Juicy Lucy was a British-American blues rock band that started in 1969. Their album I like the most is Lie Back And Enjoy It, which included this song. If you’re expecting a cover of the Roy Orbison “Pretty Woman”, this ain’t it.
I was 21 years old when this album came out. We didn’t know or bother what sort of music it was. Everything that didn’t get radio airtime was “underground” music. Terms like metal, hard rock, prog, space rock, etc, hadn’t come into wide use yet. Some of those terms still had to be invented.
My friends and I called Third World War “joller music”. In South Africa, “joller” is slang for a ruffian, a hooligan, a rebel, someone who enjoys a wild good time. That’s what this band sounded like.
Years later, music historians labelled Third World War the world’s first punk band and called their music proto-punk. Therefore this song is the grandfather of punk metal and hardcore.
Good, it’s still yesterday over there, so I can post this as my Saturday memory. George Thorogood played the type of Southern blues rock that later added flavour to stoner rock and metal. This song wasn’t an initial hit. It made its impact after featuring on MTV and being used in the sound tracks of many movies and TV shows. Now, 32 years later, it still rawks as much as it ever did.
George Thorogood is a baby. I’m 15 days older than him.
Surely every metalhead knows or at least knows of Pink Floyd. This colossal British band dating back the 1960s has been a seminal influence for any number of top musicians, including the likes of Mikael Akerfeldt of Opeth, Steven Wilson of Porcupine Tree and Arjen Lucassen of Ayreon and other projects.
The Floydian influence extends well beyond metal. Modern progressive rock, psychedelic rock and space rock also bow often to Floyd.
Unless you own the 1975 album Wish You Were Here, the chances are that you haven’t heard “Shine On You Crazy Diamond” in its entirety. It’s my favourite Floyd composition. It was included on the original album as a nine-part suite split into two movements, one at the start and the other at the end of the album. “Best Of” collections and compilations usually include a shortened version. Splice the two original movements into one long piece, however, and you have one of the most beautiful prog rock symphonies imaginable.
Indulge yourself for about 26 minutes.
The title track of Broadsword is a Viking song with a difference. It presents the perspective of the poor sods who see the Viking ships approaching. That must have been a slightly unnerving experience.
Jethro Tull mostly played progressive folk rock. This song, however, may appeal to fans of hard rock, prog metal and, er, Vikings.
If you want to know when and where punk metal, hardcore, metalcore, deathcore and grindcore all have their roots, you have to go back to Britain and the birth of the new wave of punk that started in 1976 or thereabouts. Punk developed in its own channel during the 1980s while heavy metal went in a different direction. Punk and metal married at the alter of hardcore at decade later.
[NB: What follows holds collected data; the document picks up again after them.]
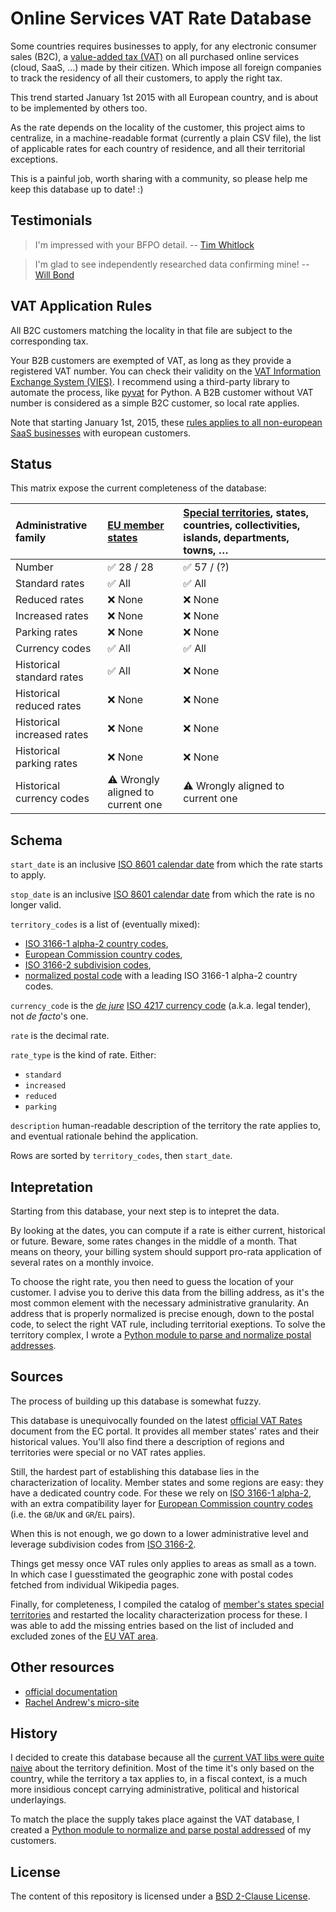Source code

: Online Services VAT Rate Database
=================================

Some countries requires businesses to apply, for any electronic
consumer sales (B2C), a [value-added tax 
(VAT)](https://en.wikipedia.org/wiki/Value-added_tax) on all purchased online services
(cloud, SaaS, ...) made by their citizen. Which impose all foreign companies to track the
residency of all their customers, to apply the right tax.

This trend started January 1st 2015 with all European country, and is about to be
implemented by others too.

As the rate depends on the locality of the customer, this project aims to centralize,
in a machine-readable format (currently a
plain CSV file), the list of applicable rates for each country of
residence, and all their territorial exceptions.

This is a painful job, worth sharing with a community, so please help me keep this database up to date! :)


Testimonials
------------

> I'm impressed with your BFPO detail.
-- [Tim Whitlock](https://twitter.com/timwhitlock/status/652464484578144256)

> I'm glad to see independently researched data confirming mine!
-- [Will Bond](https://twitter.com/wbond/status/560532109304291331)


VAT Application Rules
---------------------

All B2C customers matching the locality in that file are subject to the corresponding tax.

Your B2B customers are exempted of VAT, as long as they provide a
registered VAT number. You can check their validity on the [VAT Information
Exchange System (VIES)](https://ec.europa.eu/taxation_customs/vies/). I
recommend using a third-party library to automate the process, like 
[pyvat](https://github.com/iconfinder/pyvat) for Python. A B2B customer without VAT
number is considered as a simple B2C customer, so local rate applies.

Note that starting January 1st, 2015, these [rules applies to all non-european SaaS
businesses](https://ec.europa.eu/taxation_customs/taxation/vat/how_vat_works/telecom/index_en.htm#new_rules)
with european customers.


Status
------

This matrix expose the current completeness of the database:

Administrative family | [EU member states](https://en.wikipedia.org/wiki/Member_state_of_the_European_Union) | [Special territories](https://en.wikipedia.org/wiki/Special_member_state_territories_and_the_European_Union), states, countries, collectivities, islands, departments, towns, …
:--- |:--- |:---
Number | :white_check_mark: 28 / 28 | :white_check_mark: 57 / (?)
Standard rates | :white_check_mark: All | :white_check_mark: All
Reduced rates | :x: None | :x: None
Increased rates | :x: None | :x: None
Parking rates | :x: None | :x: None
Currency codes | :white_check_mark: All | :white_check_mark: All
Historical standard rates | :white_check_mark: All | :x: None
Historical reduced rates | :x: None | :x: None
Historical increased rates | :x: None | :x: None
Historical parking rates | :x: None | :x: None
Historical currency codes | :warning: Wrongly aligned to current one | :warning: Wrongly aligned to current one


Schema
------

`start_date` is an inclusive [ISO 8601 calendar 
date](https://en.wikipedia.org/wiki/ISO_8601#Calendar_dates) from which the rate
starts to apply.

`stop_date` is an inclusive [ISO 8601 calendar 
date](https://en.wikipedia.org/wiki/ISO_8601#Calendar_dates) from which the rate is
no longer valid.

`territory_codes` is a list of (eventually mixed):
  * [ISO 3166-1 alpha-2 country 
  codes](https://en.wikipedia.org/wiki/ISO_3166-1_alpha-2),
  * [European Commission country 
  codes](http://publications.europa.eu/code/pdf/370000en.htm#pays),
  * [ISO 3166-2 subdivision codes](https://en.wikipedia.org/wiki/ISO_3166-2),
  * [normalized postal 
  code](https://en.wikipedia.org/wiki/Postal_code#Country_code_prefixes) with a
  leading ISO 3166-1 alpha-2 country codes.

`currency_code` is the [*de jure*](https://en.wikipedia.org/wiki/De_jure)
[ISO 4217 currency code](https://en.wikipedia.org/wiki/ISO_4217) (a.k.a.
legal tender), not *de facto*'s one.

`rate` is the decimal rate.

`rate_type` is the kind of rate. Either:
  * `standard`
  * `increased`
  * `reduced`
  * `parking`

`description` human-readable description of the territory the rate applies to,
and eventual rationale behind the application.

Rows are sorted by `territory_codes`, then `start_date`.


Intepretation
-------------

Starting from this database, your next step is to intepret the data.

By looking at the dates, you can compute if a rate is either current,
historical or future. Beware, some rates changes in the middle of a month.
That means on theory, your billing system should support pro-rata application
of several rates on a monthly invoice.

To choose the right rate, you then need to guess the location of your customer.
I advise you to derive this data from the billing address, as it's the most
common element with the necessary administrative granularity. An address that
is properly normalized is precise enough, down to the postal code, to select
the right VAT rule, including territorial exeptions. To solve the territory
complex, I wrote a [Python module to parse and normalize postal 
addresses](https://github.com/online-labs/postal-address).


Sources
-------

The process of building up this database is somewhat fuzzy.

This database is unequivocally founded on the latest [official VAT 
Rates](https://ec.europa.eu/taxation_customs/resources/documents/taxation/vat/how_vat_works/rates/vat_rates_en.pdf)
document from the EC portal. It provides all member states' rates and their
historical values. You'll also find there a description of regions and
territories were special or no VAT rates applies.

Still, the hardest part of establishing this database lies in the
characterization of locality. Member states and some regions are easy: they
have a dedicated country code. For these we rely on [ISO 3166-1 
alpha-2](https://en.wikipedia.org/wiki/ISO_3166-1_alpha-2), with an extra compatibility
layer for [European Commission country 
codes](http://publications.europa.eu/code/pdf/370000en.htm#pays) (i.e. the `GB`/`UK`
and `GR`/`EL` pairs).

When this is not enough, we go down to a lower administrative level and
leverage subdivision codes from [ISO 
3166-2](https://en.wikipedia.org/wiki/ISO_3166-2).

Things get messy once VAT rules only applies to areas as small as a town. In
which case I guesstimated the geographic zone with postal codes fetched from
individual Wikipedia pages.

Finally, for completeness, I compiled the catalog of [member's states special
territories](https://en.wikipedia.org/wiki/Special_member_state_territories_and_the_European_Union#Summary)
and restarted the locality characterization process for these. I was able to
add the missing entries based on the list of included and excluded zones of the
[EU VAT area](https://en.wikipedia.org/wiki/European_Union_Value_Added_Tax_Area#EU_VAT_area).


Other resources
---------------

* [official 
documentation](https://ec.europa.eu/taxation_customs/taxation/vat/how_vat_works/index_en.htm)
* [Rachel Andrew's micro-site](https://rachelandrew.github.io/eu-vat/)


History
-------

I decided to create this database because all the [current VAT libs were quite
naive](https://github.com/kdeldycke/vat-rates/issues/2#issuecomment-67084124)
about the territory definition. Most of the time it's only based on the
country, while the territory a tax applies to, in a fiscal context, is a much
more insidious concept carrying administrative, political and historical
underlayings.

To match the place the supply takes place against the VAT database, I created a
[Python module to normalize and parse postal 
addressed](https://github.com/online-labs/postal-address) of my customers.


License
-------

The content of this repository is licensed under a [BSD 2-Clause 
License](./LICENSE.md).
The late 1970s was, to me, the worst period in music since the first person hit a log with a stick and chanted something. It was the age of disco and the dawn of the New Romantic era. We had the Bee Gees singing in falsetto and we were about to be bombarded by bands like Wet Wet Wet. The New Wave Of British Heavy Metal wasn’t under way yet. Prog rock was beginning to strangle itself in the pursuit of hit parade listings.
In the 1980s I found myself drawn to Maiden and other metal. At the end of the 1970s, though, bands like The Clash made the airwaves bearable. This song has become iconic, an anthem of the punk movement, and it seems to sound better every time I play it.
Whitesnake’s self-titled 1987 album remains one of the best hard rock albums I’ve ever heard, and “Still of the Night” from that album holds up for me as everything hard rock should be – great guitars, melodic interludes and mighty vocals. David Coverdale was an exceptional singer with a soaring range and perfect control.
The audio emphasis was on catchy, thoughtfully composed melody. The visual emphasis back then was on ridiculously big hair. I was in my late 30s by then and didn’t feel any need to grow my hair that long and tease it out to the size of a medium shrub.
By the way, the girl in the video is Tawny Kitaen, an actress who later became Mrs. Coverdale. Their hair was a match made in the most up-market jungle.